*TASK*
Your answer should be every line from the records that contains "athletic".

[Collected data entries]

· · · ·

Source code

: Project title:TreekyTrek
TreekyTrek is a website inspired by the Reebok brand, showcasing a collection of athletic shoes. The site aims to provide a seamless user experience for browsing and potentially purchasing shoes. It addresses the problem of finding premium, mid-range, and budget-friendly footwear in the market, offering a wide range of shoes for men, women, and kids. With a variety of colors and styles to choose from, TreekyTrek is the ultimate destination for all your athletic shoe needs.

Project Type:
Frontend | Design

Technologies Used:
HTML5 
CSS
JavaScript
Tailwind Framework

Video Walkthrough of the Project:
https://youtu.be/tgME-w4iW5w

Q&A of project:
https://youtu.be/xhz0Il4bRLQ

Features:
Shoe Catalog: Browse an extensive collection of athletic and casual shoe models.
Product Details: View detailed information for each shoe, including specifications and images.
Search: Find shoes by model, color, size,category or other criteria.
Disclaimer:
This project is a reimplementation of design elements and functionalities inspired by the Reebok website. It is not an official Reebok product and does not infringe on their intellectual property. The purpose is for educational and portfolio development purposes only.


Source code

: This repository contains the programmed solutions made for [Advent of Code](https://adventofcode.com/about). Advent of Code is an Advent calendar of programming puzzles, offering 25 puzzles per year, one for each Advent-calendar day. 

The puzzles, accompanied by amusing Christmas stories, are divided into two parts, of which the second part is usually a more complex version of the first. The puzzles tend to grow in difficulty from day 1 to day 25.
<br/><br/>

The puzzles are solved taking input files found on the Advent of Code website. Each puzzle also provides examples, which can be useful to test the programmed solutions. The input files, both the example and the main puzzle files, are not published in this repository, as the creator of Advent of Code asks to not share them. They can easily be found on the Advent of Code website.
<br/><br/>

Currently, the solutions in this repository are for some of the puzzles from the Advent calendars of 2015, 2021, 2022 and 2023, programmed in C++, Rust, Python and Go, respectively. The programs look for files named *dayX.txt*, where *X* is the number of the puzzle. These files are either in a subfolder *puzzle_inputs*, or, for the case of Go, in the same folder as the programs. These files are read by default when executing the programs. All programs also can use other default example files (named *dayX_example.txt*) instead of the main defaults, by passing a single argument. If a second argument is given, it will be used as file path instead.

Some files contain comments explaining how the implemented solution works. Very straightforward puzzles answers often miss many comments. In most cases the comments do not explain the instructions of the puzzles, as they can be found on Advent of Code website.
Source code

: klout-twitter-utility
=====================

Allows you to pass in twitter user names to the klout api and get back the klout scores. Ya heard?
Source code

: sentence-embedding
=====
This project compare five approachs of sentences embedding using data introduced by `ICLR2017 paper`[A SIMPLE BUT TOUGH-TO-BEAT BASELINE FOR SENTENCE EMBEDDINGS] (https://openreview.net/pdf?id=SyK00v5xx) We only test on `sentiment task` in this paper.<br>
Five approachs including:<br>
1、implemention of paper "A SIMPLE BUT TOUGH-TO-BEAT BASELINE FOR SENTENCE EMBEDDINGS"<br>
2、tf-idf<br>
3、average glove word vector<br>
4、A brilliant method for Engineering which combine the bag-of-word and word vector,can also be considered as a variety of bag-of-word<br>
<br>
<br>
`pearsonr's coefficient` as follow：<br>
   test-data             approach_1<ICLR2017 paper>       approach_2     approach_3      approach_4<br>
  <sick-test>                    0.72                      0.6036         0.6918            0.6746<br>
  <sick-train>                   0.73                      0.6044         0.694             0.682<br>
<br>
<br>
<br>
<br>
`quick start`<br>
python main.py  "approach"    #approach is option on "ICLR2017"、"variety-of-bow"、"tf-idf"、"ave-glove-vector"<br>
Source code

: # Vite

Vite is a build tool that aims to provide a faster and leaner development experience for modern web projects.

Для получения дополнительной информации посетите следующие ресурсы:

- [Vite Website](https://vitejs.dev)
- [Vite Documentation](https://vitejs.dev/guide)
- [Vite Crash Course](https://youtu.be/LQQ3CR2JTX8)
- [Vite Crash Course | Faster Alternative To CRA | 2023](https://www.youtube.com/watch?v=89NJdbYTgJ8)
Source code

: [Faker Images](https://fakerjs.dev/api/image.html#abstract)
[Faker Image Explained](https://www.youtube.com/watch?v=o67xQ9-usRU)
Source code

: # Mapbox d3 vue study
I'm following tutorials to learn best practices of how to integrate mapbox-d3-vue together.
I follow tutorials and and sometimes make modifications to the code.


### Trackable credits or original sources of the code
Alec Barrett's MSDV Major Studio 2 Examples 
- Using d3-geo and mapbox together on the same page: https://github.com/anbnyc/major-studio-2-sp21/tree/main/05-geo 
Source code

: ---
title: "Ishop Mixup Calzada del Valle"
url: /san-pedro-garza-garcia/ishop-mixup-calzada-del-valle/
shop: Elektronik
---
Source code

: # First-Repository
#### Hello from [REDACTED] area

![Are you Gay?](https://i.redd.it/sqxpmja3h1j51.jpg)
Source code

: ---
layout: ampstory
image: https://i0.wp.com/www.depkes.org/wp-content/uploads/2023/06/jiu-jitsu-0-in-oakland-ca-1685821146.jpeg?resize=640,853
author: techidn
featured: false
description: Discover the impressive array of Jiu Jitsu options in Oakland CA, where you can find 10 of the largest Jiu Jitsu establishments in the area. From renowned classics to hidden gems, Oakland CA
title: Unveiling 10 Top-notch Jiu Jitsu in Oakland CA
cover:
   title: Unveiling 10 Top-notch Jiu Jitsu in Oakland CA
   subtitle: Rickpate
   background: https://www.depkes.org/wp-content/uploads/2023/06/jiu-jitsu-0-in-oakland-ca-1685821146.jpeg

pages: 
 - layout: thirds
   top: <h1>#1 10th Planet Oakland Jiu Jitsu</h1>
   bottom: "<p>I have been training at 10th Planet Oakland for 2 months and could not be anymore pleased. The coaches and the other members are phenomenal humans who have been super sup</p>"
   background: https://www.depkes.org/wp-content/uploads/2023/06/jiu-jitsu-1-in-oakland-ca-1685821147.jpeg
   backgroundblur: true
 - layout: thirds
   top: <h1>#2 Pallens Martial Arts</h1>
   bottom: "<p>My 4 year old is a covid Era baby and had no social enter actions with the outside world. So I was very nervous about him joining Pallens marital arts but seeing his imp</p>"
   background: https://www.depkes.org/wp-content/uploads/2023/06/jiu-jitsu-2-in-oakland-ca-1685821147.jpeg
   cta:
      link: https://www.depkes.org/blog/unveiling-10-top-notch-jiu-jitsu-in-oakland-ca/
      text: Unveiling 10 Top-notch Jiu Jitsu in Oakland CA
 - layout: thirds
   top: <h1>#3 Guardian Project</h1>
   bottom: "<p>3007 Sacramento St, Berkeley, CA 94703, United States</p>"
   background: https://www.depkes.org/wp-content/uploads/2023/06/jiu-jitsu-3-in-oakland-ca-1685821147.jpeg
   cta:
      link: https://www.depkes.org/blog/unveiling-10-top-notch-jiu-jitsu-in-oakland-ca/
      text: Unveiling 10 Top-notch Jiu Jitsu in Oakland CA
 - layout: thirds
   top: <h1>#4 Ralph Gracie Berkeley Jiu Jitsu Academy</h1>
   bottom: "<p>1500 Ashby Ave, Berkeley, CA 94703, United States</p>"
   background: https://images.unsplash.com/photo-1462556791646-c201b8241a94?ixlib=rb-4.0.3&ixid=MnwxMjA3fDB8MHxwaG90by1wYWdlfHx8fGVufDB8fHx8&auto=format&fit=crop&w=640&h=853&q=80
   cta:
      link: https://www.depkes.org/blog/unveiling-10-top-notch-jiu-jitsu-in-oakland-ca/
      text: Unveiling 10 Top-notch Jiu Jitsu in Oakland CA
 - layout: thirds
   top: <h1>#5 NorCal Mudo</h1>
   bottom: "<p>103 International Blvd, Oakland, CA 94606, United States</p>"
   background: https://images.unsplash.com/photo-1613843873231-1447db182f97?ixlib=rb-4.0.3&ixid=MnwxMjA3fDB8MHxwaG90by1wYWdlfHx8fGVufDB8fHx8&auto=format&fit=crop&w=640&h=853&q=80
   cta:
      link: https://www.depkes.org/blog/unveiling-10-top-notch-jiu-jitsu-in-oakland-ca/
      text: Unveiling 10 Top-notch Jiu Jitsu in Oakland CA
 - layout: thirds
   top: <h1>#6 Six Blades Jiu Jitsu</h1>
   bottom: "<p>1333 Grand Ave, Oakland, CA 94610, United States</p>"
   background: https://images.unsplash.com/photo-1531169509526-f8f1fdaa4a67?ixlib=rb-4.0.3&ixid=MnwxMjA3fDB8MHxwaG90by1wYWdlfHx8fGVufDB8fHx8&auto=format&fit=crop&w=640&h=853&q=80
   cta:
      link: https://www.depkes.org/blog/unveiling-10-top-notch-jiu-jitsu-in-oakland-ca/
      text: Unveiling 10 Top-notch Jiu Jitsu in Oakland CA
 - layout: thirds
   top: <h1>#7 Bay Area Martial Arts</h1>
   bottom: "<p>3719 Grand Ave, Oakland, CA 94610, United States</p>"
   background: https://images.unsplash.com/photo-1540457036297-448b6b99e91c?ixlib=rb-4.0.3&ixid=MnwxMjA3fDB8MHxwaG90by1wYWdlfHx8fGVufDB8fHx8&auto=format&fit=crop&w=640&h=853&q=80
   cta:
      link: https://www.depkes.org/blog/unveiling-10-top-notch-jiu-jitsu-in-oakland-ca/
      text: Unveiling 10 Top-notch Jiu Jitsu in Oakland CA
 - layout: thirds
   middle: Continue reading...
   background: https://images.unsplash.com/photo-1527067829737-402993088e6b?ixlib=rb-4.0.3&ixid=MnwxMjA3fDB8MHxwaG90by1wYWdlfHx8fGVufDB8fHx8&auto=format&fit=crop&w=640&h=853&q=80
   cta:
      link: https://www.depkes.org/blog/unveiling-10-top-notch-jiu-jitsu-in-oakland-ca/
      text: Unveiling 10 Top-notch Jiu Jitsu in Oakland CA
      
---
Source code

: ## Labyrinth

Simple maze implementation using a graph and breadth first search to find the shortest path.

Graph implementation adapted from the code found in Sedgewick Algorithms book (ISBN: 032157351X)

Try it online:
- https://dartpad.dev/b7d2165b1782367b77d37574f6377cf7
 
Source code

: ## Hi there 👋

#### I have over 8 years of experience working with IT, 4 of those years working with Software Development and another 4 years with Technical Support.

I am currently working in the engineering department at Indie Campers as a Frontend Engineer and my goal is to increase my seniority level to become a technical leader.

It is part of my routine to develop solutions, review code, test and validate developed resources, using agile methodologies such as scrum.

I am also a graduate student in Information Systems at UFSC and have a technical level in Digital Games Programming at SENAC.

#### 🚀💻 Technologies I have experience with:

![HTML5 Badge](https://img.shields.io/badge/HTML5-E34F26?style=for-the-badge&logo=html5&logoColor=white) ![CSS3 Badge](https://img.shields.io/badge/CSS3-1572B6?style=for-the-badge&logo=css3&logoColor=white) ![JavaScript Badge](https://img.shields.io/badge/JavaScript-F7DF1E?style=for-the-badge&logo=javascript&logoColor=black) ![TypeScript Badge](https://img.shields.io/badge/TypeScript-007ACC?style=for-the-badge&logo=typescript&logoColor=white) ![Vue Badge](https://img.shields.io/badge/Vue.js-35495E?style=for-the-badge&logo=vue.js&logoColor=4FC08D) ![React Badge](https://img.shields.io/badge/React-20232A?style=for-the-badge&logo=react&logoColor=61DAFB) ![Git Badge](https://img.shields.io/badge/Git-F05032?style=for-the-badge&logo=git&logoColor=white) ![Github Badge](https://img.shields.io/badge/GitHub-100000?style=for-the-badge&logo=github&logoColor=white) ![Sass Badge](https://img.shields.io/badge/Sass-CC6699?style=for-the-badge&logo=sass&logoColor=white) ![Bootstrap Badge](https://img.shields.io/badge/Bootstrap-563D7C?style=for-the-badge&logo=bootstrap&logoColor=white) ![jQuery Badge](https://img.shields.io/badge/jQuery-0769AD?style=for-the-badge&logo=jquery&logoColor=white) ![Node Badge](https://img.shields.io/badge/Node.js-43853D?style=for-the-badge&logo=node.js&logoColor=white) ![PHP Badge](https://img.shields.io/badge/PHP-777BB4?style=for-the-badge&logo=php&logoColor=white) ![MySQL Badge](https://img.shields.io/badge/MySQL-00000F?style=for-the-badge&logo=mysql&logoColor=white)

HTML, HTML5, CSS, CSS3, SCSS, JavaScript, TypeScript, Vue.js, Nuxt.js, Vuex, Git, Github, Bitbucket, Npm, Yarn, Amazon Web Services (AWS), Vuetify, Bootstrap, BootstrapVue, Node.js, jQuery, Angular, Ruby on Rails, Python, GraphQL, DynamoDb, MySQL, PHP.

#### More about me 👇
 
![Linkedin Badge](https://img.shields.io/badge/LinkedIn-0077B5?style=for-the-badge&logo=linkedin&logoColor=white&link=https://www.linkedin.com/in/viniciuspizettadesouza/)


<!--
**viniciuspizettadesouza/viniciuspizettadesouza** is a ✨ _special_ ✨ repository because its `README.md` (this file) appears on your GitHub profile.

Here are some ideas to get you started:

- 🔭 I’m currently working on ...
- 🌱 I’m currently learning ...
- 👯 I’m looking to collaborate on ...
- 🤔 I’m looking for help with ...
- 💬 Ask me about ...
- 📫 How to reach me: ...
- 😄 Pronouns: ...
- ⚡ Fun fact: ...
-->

· · · ·

*ANSWER TO THIS PROBLEM*
TreekyTrek is a website inspired by the Reebok brand, showcasing a collection of athletic shoes. The site aims to provide a seamless user experience for browsing and potentially purchasing shoes. It addresses the problem of finding premium, mid-range, and budget-friendly footwear in the market, offering a wide range of shoes for men, women, and kids. With a variety of colors and styles to choose from, TreekyTrek is the ultimate destination for all your athletic shoe needs.
Shoe Catalog: Browse an extensive collection of athletic and casual shoe models.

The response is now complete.